The grand final gained national media attention, and is considered one of the ugliest moments in the history of Australian rules football.

==Background==
North Cairns (nicknamed the "Tigers") was a founding member of the AFL Cairns competition (then known as Cairns AFL) in 1956, while Port Douglas (nicknamed the "Crocs") had joined in 1989. The clubs were bitter rivals.

The coach of North Cairns was Jason Love, a former VFL/AFL player who played 68 games for and from 1986 until 1992, while Port Douglas was coached by Andy Viola.

The previous grand final in 2003 had been won by South Cairns, who defeated North Cairns by 36 points.

===Finals series===
Port Douglas defeated North Cairns by 65 points in the second semi-final, however the Tigers were still able to qualify for the grand final after defeating Cairns in the preliminary final.

==Match summary==
Moments after the rendition of "Advance Australia Fair" was completed, North Cairns players charged at the Port Douglas players. A brawl immediately began, with some club officials and spectators joining in before the match had officially begun.

The brawl, which involved all 44 players, eventually ended when umpires ran to the centre of the field and bounced the ball to start the game. Fighting continued on the field throughout the game between the two teams.

A junior exhibition match that was scheduled for half-time was cancelled after parents left the stadium with their children. Video broadcast on Nine News showed a North Cairns supporter punching another man in the face as fighting continued.

Six police units were called to the stadium, with a 36-year-old woman arrested for obstructing police and contravening directions. A police spokesman later said officers were "too busy breaking up fights" to make more than one arrest.

North Cairns won the game by 48 points. Medal presentations were not held out of fear for more violence, and Port Douglas players almost fought with spectators as they left the field. Some fighting continued in the crowd following the final siren.

==Aftermath==
===Immediate reactions===
The brawl made national news, including reports on Nine News and Ten News in Brisbane the following night.
Port Douglas coach Andy Viola said that "all week [...] Jason Love had indicated it was going to be fiery, he was in the radio, in the paper, saying 'watch for the start of the game'".

On 20 September, two days after the match, an investigation was formally launched.
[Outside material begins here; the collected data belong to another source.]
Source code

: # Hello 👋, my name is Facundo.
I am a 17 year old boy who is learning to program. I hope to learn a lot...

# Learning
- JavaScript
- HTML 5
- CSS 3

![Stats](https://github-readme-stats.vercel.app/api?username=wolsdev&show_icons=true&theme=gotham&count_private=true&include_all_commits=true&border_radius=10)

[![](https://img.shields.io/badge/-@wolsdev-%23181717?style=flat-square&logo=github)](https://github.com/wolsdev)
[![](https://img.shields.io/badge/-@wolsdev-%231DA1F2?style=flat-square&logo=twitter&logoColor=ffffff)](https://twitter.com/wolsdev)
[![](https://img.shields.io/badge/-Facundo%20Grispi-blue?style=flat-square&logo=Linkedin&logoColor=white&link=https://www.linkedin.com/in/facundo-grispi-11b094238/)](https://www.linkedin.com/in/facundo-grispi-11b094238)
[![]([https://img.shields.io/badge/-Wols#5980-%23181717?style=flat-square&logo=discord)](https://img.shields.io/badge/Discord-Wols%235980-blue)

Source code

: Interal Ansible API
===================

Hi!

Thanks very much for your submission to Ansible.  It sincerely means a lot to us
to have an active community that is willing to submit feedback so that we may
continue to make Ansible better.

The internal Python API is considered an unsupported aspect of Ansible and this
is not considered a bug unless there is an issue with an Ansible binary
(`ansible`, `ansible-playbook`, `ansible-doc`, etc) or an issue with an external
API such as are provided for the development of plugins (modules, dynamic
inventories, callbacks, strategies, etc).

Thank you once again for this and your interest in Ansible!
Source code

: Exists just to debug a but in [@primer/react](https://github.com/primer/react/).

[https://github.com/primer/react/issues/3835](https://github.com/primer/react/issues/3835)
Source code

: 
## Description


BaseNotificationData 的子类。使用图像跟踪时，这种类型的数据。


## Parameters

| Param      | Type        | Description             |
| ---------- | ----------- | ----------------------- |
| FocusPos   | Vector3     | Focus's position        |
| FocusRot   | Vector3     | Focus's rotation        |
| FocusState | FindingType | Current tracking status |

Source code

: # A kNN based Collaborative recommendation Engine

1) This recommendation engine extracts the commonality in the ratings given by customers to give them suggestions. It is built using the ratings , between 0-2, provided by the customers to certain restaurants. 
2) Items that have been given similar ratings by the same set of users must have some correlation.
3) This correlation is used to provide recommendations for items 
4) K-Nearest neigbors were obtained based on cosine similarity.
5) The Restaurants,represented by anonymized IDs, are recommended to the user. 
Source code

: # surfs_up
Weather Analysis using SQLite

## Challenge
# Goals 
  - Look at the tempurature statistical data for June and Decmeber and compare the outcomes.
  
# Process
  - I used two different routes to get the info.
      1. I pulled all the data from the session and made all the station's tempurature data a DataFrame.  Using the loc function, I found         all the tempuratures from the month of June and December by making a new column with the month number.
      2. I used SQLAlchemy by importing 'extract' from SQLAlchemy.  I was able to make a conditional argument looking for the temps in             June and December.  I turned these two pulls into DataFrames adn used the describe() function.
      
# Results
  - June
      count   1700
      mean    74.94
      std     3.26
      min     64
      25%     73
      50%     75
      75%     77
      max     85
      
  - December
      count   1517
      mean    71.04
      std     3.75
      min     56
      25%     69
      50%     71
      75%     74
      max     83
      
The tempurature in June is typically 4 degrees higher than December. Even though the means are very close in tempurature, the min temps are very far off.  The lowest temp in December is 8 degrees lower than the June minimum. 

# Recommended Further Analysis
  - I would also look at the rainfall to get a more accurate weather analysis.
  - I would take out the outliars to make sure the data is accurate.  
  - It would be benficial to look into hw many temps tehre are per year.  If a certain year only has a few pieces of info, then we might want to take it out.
The probe was headed by Jim Henry, a former Crown prosecutor and future Supreme Court of Queensland judge.

A report into the brawl was handed down in October following a short delay. It was the lengthiest investigation in the history of Australian rules football.

===Penalties===
On 23 December 2004, AFL Cairns handed down suspensions for all 22 North Cairns players. The length of the suspensions ranged from ten matches to five years, and totalled 400 weeks. Only two players pleaded guilty.

AFL Cairns said the tribunal had targeted only North Cairns players because of their actions before the brawl occurred. North Cairns' coach Jason Love, who was banned from coaching for three years after being found guilty of striking, described the tribunal as "a witch hunt with a foregone conclusion".

On 24 February 2005, Love was given a ban of eight years from coaching, to be served concurrently with the three-year ban, after being found guilty of "bringing the game into disrepute".

Love attempted to have his eight-year ban ended in 2010, but was unsuccessful. It was eventually ended on 15 January 2013 after he appealed to AFL Victoria, having since moved away from Queensland.

==Legacy==

In 2015, AFL Queensland called the brawl "one of the ugliest incidents in Australian rules football history", and the game has also been compared to the infamous 1990 "bloodbath" grand final in the Ovens & Murray Football League.

The Cairns Post has described it as "one of the darkest days in Far North Queensland sport" and one of the most infamous moments in Cairns sporting history.